At the same time, Sharp HealthCare is streamlining its application portfolio by asking whether solutions deliver value, eliminate redundancies, and align with the health system’s strategy and path forward. This strategy also aims to reduce complexity, which Ms. Couts calls the “quiet killer of innovation in health IT.”
“The leaders who get this right treat their enterprise platform as a foundation, not a ceiling,” she said. “They rationalize the portfolio ruthlessly, invest in integration infrastructure like APIs and interoperability layers, and build governance models that create a clear, fair pathway for innovative solutions to prove their value without bypassing the security, privacy, and clinical safety standards that protect our patients and our people.”
Health system CIOs then must continue to find the right balance between enterprise consistency and creativity.
“When the platform itself is expected to be the sole source of innovation, it can limit the ability to adopt targeted, best-of-breed solutions that address specific business problems,” said Sarah Hatchett, senior vice president and CIO of Cleveland Clinic. “Our approach has been to treat platforms as the foundation — leveraging them where they add value — while also creating repeatable architecture patterns that allow us to plug in point solutions as needed, preserving flexibility and supporting innovation as a core value of Cleveland Clinic.”
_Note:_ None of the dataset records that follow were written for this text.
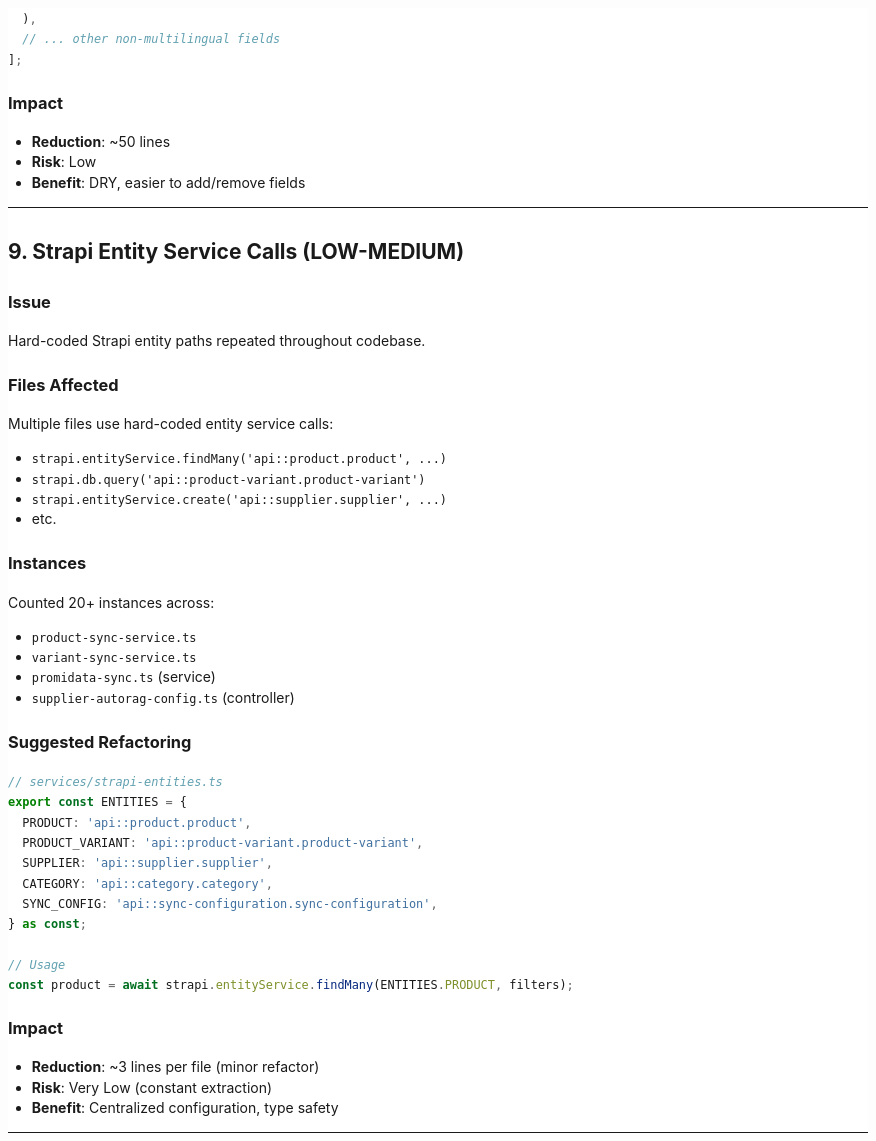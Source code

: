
 ```typescript
  ),
  // ... other non-multilingual fields
];
```

### Impact
- **Reduction**: ~50 lines
- **Risk**: Low
- **Benefit**: DRY, easier to add/remove fields

---

## 9. Strapi Entity Service Calls (LOW-MEDIUM)

### Issue
Hard-coded Strapi entity paths repeated throughout codebase.

### Files Affected
Multiple files use hard-coded entity service calls:
- `strapi.entityService.findMany('api::product.product', ...)`
- `strapi.db.query('api::product-variant.product-variant')`
- `strapi.entityService.create('api::supplier.supplier', ...)`
- etc.

### Instances
Counted 20+ instances across:
- `product-sync-service.ts`
- `variant-sync-service.ts`
- `promidata-sync.ts` (service)
- `supplier-autorag-config.ts` (controller)

### Suggested Refactoring
```typescript
// services/strapi-entities.ts
export const ENTITIES = {
  PRODUCT: 'api::product.product',
  PRODUCT_VARIANT: 'api::product-variant.product-variant',
  SUPPLIER: 'api::supplier.supplier',
  CATEGORY: 'api::category.category',
  SYNC_CONFIG: 'api::sync-configuration.sync-configuration',
} as const;

// Usage
const product = await strapi.entityService.findMany(ENTITIES.PRODUCT, filters);
```

### Impact
- **Reduction**: ~3 lines per file (minor refactor)
- **Risk**: Very Low (constant extraction)
- **Benefit**: Centralized configuration, type safety

---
Enterprise platforms remain crucial for “patient experience, workflow efficiency and scaling,” said Kristin Myers, executive vice president and chief digital officer of New Hyde Park, N.Y.-based Northwell Health.
“Increasingly, EHR platforms like Epic Systems are also embedding AI and emerging technologies into their roadmaps, driving innovation within the core,” she said. “At the same time, point solutions play an important role by delivering niche capabilities that enterprise platforms can’t address quickly or deeply enough. The result is an ecosystem where innovation builds around the platform, while the core provides the infrastructure and capabilities everything else depends on.”
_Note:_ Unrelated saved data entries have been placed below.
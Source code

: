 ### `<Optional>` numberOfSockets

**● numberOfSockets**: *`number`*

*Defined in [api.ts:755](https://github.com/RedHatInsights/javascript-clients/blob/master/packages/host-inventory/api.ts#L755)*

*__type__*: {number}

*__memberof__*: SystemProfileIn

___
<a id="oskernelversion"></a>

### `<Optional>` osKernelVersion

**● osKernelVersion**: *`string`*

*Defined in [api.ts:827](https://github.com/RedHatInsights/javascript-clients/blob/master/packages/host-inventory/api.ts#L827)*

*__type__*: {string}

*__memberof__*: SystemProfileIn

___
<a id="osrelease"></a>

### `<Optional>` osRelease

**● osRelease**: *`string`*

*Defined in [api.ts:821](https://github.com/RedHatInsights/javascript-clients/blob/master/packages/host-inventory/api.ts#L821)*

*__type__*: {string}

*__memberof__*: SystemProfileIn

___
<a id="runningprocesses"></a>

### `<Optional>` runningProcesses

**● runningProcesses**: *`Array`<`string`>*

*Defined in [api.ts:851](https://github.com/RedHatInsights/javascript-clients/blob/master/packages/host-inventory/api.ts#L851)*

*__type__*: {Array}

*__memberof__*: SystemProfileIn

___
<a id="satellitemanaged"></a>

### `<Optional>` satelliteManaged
The platform approach doesn’t hamper inventiveness; it “channels” it in a way that favors trust, safety and scale over flashiness, singling out the freestanding applications that can actually be deployed and sustained, said Reid Stephan, senior vice president and CIO of Boise, Idaho-based St. Luke’s Health System.
“Platforms inevitably trade speed for reliability, which can feel restrictive, but without that structure, innovation often dies in pilot purgatory,” he said. “The result for the health IT industry is fewer standalone point solutions and more value created by those who can innovate within guardrails. Because in platform markets, the best idea doesn’t win; the best‑integrated one does.”
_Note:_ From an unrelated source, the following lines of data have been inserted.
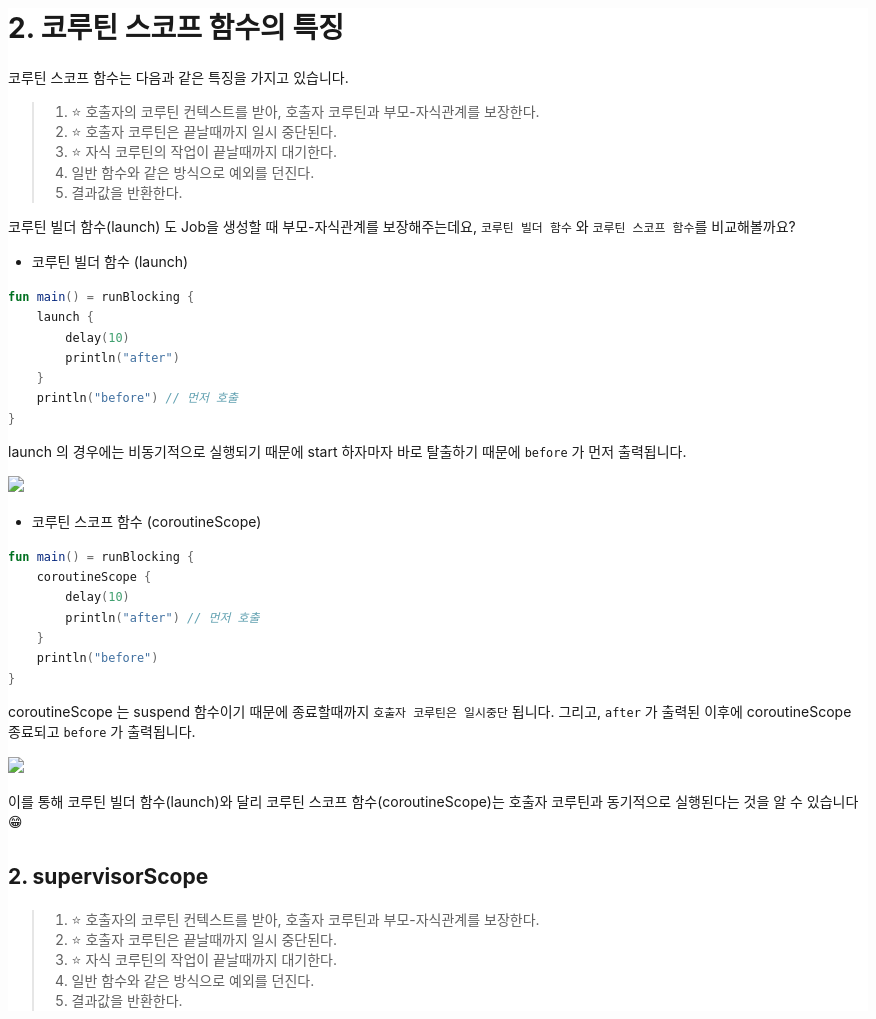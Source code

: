 # 2. 코루틴 스코프 함수의 특징

코루틴 스코프 함수는 다음과 같은 특징을 가지고 있습니다.
> 1) ⭐️ 호출자의 코루틴 컨텍스트를 받아, 호출자 코루틴과 부모-자식관계를 보장한다.
> 2) ⭐️ 호출자 코루틴은 끝날때까지 일시 중단된다. 
> 3) ⭐️ 자식 코루틴의 작업이 끝날때까지 대기한다.
> 4) 일반 함수와 같은 방식으로 예외를 던진다.
> 5) 결과값을 반환한다.

코루틴 빌더 함수(launch) 도 Job을 생성할 때 부모-자식관계를 보장해주는데요, `코루틴 빌더 함수` 와 `코루틴 스코프 함수`를 비교해볼까요?

- 코루틴 빌더 함수 (launch)
```kotlin
fun main() = runBlocking {
    launch { 
        delay(10)
        println("after") 
    }
    println("before") // 먼저 호출
}
```

launch 의 경우에는 비동기적으로 실행되기 때문에 start 하자마자 바로 탈출하기 때문에 `before` 가 먼저 출력됩니다.

<p ailgn="center">
    <img width ="600" src="https://velog.velcdn.com/images/murjune/post/cc297bd9-36ee-45d6-9a40-e12b968d6ddb/image.png" />
  </p>

- 코루틴 스코프 함수 (coroutineScope)
```kotlin
fun main() = runBlocking {
    coroutineScope {
        delay(10)
        println("after") // 먼저 호출
    } 
    println("before")
}
```

coroutineScope 는 suspend 함수이기 때문에 종료할때까지 `호출자 코루틴은 일시중단` 됩니다.
그리고, `after` 가 출력된 이후에 coroutineScope 종료되고 `before` 가 출력됩니다.

<p ailgn="center">
    <img width ="600" src="https://velog.velcdn.com/images/murjune/post/ac013c7b-890e-49d9-bf44-2c3b604f79ec/image.png" />
  </p>

이를 통해 코루틴 빌더 함수(launch)와 달리 코루틴 스코프 함수(coroutineScope)는 호출자 코루틴과 동기적으로 실행된다는 것을 알 수 있습니다😁

## 2. supervisorScope

> 1) ⭐️ 호출자의 코루틴 컨텍스트를 받아, 호출자 코루틴과 부모-자식관계를 보장한다.
> 2) ⭐️ 호출자 코루틴은 끝날때까지 일시 중단된다.
> 3) ⭐️ 자식 코루틴의 작업이 끝날때까지 대기한다.
> 4) 일반 함수와 같은 방식으로 예외를 던진다.
> 5) 결과값을 반환한다.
Duarte, Calif.-based City of Hope also uses enterprise platforms as a “foundation,” while continuing to adopt standalone applications where needed, said Simon Nazarian, executive vice president and chief digital and technology officer.
“In many cases, the capabilities embedded within large platforms are not as mature as best-of-breed point solutions, and defaulting to platform offerings can mean settling for functionality that is ‘good enough’ rather than best in class,” he said.
Moving forward, “open” platforms that allow health systems to seamlessly connect point solutions will be most successful, Mr. Nazarian said.
“From a broader industry perspective, an overly rigid platform approach risks narrowing the field of viable solutions and discouraging innovation,” he said. “The goal should be interoperability, flexibility and choice, supported by engaged platform ownership that helps guide vendor roadmaps rather than innovation constrained by platform boundaries.”